State the number of lines in these records that include the string "array", and say nothing more.

[Saved entries]
▬▬▬
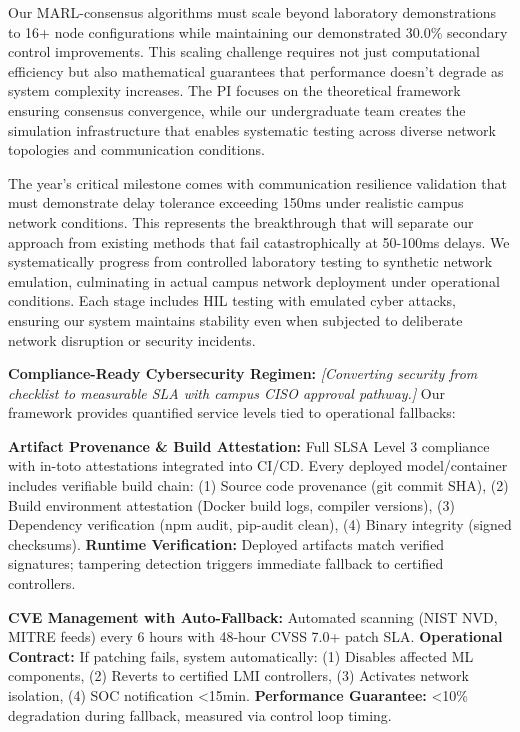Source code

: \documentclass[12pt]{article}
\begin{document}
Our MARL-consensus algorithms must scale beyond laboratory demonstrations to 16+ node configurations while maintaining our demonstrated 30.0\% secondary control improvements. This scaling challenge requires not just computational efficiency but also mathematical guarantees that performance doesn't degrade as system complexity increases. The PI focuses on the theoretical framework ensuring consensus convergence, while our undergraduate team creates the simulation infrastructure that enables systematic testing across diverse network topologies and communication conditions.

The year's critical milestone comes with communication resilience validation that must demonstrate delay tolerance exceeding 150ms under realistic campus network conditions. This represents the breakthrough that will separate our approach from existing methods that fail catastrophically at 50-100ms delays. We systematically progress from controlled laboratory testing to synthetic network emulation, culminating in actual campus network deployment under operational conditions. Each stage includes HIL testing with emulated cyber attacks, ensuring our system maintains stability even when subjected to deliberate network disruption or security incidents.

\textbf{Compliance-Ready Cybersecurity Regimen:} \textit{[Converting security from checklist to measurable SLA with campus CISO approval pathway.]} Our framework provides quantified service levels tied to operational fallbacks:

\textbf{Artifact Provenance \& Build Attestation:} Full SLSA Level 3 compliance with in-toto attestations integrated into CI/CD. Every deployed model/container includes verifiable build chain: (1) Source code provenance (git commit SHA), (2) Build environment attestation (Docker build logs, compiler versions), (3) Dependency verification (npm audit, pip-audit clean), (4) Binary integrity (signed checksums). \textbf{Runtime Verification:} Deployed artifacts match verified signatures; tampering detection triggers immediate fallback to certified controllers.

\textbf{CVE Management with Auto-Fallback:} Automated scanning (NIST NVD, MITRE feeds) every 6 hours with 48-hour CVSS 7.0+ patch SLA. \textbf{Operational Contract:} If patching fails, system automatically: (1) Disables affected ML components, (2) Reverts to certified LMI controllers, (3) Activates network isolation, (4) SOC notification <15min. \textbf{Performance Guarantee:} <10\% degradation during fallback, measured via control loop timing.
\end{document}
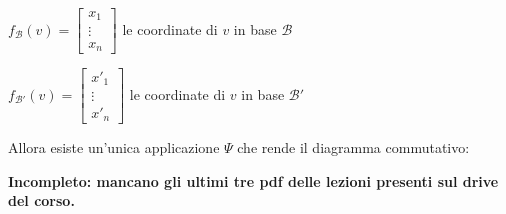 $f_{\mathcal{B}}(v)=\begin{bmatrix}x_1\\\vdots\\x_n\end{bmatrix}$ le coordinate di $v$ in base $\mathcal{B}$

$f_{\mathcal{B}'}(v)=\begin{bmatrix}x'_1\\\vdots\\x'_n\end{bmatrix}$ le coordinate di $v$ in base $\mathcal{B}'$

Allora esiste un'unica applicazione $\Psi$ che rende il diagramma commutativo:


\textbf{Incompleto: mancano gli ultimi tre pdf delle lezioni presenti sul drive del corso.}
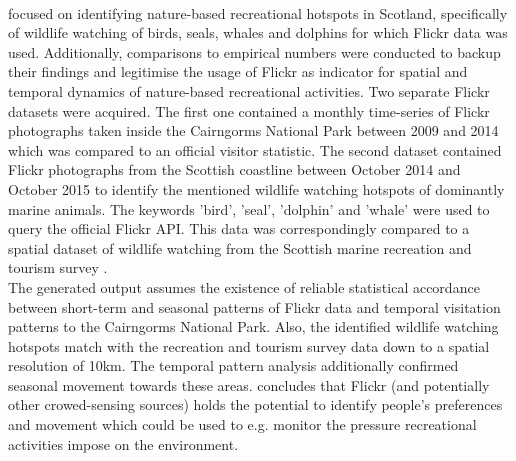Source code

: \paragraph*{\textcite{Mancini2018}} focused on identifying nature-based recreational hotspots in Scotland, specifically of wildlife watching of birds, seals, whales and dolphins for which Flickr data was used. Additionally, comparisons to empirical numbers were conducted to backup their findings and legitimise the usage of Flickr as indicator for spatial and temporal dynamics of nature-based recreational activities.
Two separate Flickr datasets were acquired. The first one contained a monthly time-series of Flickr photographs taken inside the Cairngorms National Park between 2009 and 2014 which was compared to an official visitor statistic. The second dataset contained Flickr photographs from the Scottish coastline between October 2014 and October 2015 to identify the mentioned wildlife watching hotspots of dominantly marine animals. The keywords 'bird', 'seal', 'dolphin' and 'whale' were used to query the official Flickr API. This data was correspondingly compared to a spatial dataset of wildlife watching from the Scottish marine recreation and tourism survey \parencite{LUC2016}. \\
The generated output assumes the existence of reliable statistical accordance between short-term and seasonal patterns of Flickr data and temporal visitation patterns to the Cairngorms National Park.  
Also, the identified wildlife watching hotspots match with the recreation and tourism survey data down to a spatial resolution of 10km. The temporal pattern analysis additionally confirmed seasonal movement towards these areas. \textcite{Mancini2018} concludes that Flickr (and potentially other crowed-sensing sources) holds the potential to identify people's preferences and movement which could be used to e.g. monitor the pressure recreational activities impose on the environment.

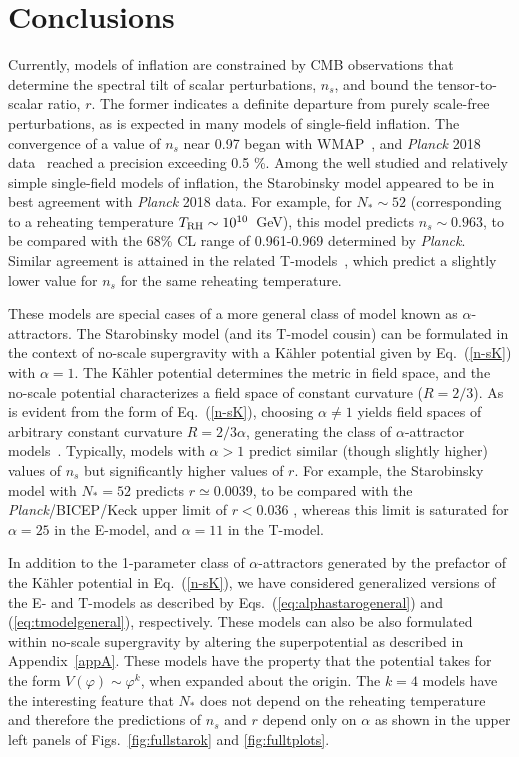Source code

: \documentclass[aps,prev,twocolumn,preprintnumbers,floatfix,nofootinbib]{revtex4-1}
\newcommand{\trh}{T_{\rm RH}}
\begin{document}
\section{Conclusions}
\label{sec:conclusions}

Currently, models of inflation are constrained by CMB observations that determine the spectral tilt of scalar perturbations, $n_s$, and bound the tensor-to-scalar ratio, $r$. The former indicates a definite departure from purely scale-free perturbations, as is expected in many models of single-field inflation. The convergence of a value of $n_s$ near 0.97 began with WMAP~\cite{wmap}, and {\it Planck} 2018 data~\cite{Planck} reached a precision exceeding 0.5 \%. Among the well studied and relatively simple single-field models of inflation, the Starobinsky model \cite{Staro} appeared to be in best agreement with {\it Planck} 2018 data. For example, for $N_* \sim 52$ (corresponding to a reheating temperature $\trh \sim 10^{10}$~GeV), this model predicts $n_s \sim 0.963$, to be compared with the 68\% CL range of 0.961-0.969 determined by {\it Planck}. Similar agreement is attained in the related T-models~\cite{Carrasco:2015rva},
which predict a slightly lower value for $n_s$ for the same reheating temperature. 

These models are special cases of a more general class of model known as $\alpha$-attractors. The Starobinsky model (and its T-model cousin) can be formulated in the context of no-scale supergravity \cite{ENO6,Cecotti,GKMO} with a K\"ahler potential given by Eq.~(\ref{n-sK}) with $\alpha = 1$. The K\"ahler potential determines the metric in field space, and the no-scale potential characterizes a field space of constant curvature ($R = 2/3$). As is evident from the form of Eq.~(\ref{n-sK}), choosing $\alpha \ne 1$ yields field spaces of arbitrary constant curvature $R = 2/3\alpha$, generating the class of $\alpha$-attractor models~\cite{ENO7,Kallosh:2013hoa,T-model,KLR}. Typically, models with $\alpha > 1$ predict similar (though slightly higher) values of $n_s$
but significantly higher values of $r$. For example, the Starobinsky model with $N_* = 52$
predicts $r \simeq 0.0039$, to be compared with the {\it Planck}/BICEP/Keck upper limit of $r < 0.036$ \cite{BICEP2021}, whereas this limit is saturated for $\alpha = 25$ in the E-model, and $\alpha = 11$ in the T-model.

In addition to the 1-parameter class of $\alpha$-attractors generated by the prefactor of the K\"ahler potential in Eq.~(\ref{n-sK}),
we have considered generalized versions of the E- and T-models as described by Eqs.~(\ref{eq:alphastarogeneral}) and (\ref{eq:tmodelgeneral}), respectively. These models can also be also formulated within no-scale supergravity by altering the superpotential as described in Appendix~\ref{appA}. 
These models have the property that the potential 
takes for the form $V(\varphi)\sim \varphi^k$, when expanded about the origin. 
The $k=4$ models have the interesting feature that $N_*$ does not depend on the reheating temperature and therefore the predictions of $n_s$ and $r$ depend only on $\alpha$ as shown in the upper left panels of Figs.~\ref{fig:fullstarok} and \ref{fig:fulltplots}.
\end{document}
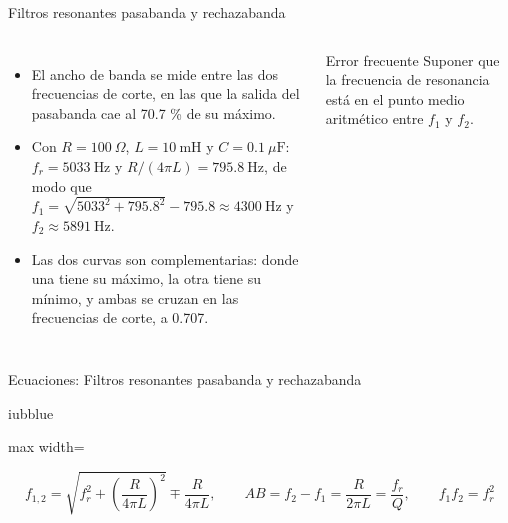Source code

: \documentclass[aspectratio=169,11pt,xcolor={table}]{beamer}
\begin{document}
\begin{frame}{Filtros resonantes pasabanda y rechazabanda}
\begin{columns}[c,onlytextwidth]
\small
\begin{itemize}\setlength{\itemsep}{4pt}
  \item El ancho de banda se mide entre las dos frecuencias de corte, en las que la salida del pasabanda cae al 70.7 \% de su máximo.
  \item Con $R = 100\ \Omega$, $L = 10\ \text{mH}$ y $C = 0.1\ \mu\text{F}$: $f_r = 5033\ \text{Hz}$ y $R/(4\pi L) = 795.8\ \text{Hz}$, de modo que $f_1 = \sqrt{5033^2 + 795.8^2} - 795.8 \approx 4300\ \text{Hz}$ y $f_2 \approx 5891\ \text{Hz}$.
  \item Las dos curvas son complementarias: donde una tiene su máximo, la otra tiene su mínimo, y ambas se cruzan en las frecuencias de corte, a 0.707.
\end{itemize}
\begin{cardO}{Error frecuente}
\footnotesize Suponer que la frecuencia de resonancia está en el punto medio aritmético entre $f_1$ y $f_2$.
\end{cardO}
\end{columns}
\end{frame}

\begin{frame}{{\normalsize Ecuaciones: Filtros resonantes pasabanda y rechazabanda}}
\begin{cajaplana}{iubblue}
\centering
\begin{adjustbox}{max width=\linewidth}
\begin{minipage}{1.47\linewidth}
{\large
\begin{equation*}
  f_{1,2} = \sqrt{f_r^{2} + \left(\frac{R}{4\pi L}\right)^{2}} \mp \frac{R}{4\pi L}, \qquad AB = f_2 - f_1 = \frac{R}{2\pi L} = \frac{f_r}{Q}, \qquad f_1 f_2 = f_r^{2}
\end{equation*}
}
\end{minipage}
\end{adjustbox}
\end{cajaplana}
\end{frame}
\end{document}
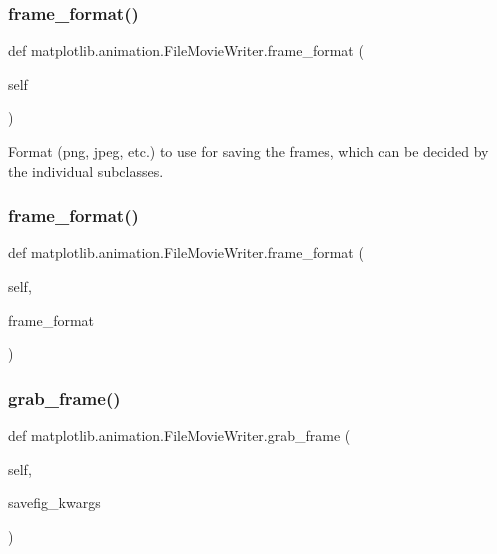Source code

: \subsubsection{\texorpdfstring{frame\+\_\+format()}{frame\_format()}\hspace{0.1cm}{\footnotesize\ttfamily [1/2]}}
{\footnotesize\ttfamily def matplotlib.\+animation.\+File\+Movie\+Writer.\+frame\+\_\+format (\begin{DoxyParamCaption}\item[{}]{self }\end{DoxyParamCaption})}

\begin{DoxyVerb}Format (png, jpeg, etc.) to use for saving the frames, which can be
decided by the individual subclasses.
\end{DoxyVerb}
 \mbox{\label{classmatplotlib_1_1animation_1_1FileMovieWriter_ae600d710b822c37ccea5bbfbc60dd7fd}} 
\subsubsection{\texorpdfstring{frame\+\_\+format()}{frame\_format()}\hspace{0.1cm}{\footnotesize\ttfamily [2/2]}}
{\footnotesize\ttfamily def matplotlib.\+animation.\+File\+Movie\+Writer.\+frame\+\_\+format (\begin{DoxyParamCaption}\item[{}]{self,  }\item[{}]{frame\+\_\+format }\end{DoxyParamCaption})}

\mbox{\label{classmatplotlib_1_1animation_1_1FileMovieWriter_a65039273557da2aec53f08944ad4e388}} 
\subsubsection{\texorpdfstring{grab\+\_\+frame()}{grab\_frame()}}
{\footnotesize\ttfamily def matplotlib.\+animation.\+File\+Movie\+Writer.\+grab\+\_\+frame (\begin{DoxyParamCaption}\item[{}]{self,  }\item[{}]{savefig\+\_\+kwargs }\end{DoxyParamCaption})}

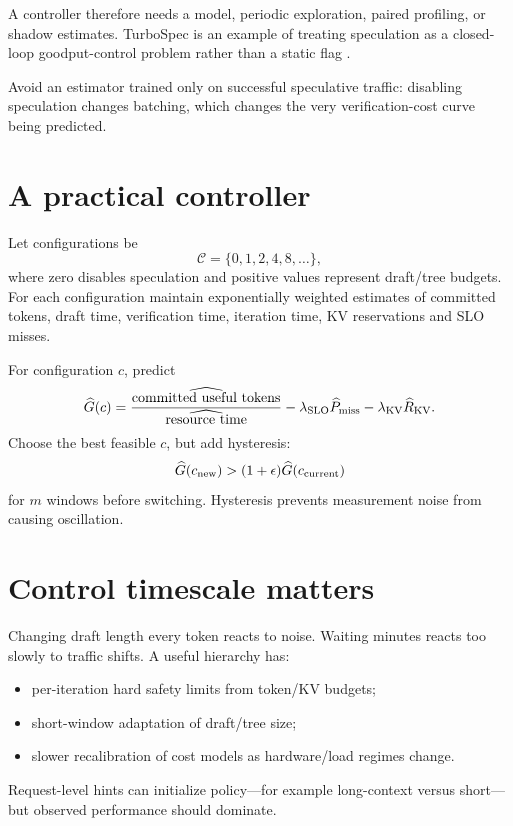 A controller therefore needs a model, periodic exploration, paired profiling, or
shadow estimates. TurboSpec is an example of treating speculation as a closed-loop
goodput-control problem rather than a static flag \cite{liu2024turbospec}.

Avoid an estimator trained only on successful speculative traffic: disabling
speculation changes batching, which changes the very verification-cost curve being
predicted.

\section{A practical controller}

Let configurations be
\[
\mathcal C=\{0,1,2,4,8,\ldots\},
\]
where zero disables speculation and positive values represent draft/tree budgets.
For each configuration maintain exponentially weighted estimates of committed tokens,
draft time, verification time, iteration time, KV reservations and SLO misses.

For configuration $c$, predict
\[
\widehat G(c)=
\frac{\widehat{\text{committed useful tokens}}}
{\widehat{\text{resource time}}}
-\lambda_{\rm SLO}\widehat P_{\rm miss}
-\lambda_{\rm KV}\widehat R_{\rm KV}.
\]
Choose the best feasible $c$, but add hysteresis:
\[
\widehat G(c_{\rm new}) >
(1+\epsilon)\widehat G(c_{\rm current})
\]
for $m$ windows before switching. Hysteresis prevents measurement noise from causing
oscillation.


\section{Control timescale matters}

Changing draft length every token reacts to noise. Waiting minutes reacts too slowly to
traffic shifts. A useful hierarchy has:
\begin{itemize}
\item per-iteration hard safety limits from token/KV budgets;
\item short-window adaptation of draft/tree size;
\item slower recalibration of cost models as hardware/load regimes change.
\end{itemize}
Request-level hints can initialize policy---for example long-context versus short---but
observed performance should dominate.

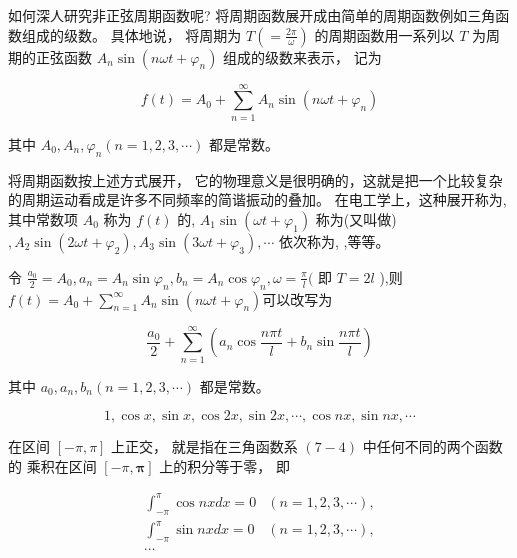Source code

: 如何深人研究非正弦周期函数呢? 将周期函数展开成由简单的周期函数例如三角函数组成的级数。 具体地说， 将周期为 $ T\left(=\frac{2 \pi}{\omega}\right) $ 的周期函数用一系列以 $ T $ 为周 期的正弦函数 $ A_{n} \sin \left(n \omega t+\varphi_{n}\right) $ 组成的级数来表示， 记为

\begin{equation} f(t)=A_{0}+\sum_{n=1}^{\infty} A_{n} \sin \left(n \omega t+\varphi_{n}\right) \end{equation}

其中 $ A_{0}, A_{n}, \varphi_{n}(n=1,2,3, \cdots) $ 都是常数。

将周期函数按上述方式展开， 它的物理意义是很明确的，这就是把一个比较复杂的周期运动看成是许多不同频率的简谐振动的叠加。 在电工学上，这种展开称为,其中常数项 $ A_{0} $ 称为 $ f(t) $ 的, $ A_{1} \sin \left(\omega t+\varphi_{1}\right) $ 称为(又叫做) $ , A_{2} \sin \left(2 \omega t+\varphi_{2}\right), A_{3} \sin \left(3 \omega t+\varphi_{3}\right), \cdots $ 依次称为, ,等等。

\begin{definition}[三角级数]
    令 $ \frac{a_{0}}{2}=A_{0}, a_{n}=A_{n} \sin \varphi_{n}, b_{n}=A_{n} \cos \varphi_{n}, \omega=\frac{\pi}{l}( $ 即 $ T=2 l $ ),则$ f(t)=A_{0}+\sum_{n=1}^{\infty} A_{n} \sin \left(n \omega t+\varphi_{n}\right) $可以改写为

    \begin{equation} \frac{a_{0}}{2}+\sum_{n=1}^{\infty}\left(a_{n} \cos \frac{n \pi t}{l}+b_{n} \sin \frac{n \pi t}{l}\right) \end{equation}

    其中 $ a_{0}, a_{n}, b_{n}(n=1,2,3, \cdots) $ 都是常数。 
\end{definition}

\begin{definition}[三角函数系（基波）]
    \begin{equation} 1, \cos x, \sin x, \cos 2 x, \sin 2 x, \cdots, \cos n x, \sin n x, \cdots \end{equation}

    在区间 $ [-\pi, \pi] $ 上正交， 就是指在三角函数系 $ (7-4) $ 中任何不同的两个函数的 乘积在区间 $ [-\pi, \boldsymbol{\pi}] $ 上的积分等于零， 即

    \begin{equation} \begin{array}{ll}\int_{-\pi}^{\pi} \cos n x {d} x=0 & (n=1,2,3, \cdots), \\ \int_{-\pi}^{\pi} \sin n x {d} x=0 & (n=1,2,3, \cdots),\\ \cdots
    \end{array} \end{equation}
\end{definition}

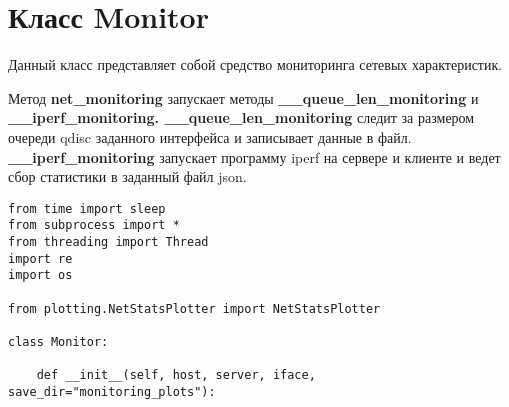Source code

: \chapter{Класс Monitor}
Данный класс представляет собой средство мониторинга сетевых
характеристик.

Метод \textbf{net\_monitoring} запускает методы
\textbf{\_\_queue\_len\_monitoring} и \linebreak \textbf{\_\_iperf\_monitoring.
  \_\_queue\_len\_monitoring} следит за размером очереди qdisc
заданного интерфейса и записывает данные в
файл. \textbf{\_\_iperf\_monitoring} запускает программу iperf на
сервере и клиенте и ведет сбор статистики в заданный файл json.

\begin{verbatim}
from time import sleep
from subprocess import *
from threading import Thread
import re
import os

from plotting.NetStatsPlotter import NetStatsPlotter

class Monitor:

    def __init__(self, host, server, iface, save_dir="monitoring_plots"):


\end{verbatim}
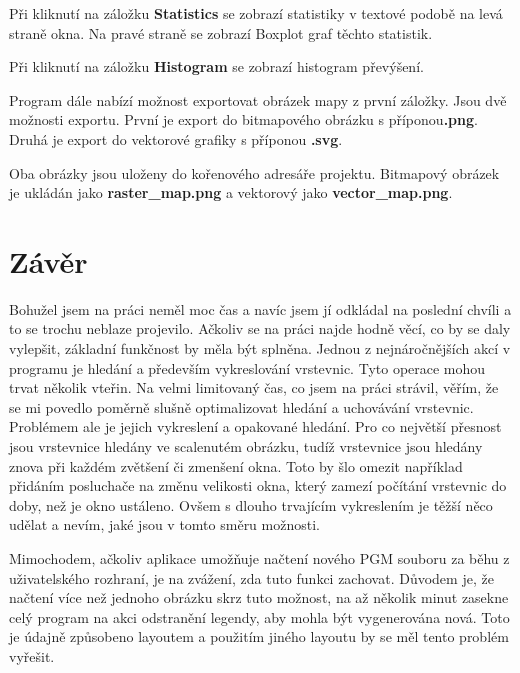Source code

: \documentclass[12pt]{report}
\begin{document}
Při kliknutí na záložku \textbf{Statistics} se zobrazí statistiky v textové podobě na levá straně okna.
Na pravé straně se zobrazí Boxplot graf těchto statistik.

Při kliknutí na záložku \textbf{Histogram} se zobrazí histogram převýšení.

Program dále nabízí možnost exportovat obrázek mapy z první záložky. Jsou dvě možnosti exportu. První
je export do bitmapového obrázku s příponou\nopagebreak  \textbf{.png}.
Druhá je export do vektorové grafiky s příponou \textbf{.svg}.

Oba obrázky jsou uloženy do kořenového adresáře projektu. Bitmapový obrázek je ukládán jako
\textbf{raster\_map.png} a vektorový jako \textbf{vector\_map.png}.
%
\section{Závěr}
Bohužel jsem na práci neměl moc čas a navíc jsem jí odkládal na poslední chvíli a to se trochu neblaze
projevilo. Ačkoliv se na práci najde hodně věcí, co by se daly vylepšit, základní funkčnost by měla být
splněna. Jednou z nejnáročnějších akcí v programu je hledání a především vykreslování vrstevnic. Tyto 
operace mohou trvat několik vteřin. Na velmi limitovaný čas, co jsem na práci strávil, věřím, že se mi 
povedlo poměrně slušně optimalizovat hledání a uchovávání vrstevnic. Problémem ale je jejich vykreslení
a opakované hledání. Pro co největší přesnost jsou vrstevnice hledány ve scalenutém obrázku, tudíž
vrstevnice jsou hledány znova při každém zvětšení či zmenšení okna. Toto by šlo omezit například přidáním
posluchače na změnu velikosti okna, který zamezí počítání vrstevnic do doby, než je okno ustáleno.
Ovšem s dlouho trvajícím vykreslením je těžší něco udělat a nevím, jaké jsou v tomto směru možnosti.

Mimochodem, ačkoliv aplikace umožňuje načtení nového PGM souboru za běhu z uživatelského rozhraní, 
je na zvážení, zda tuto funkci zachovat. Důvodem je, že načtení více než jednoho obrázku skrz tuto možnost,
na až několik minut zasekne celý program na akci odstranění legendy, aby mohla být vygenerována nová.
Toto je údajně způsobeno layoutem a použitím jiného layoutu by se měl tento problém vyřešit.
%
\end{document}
▬▬▬
__Answer section__.
2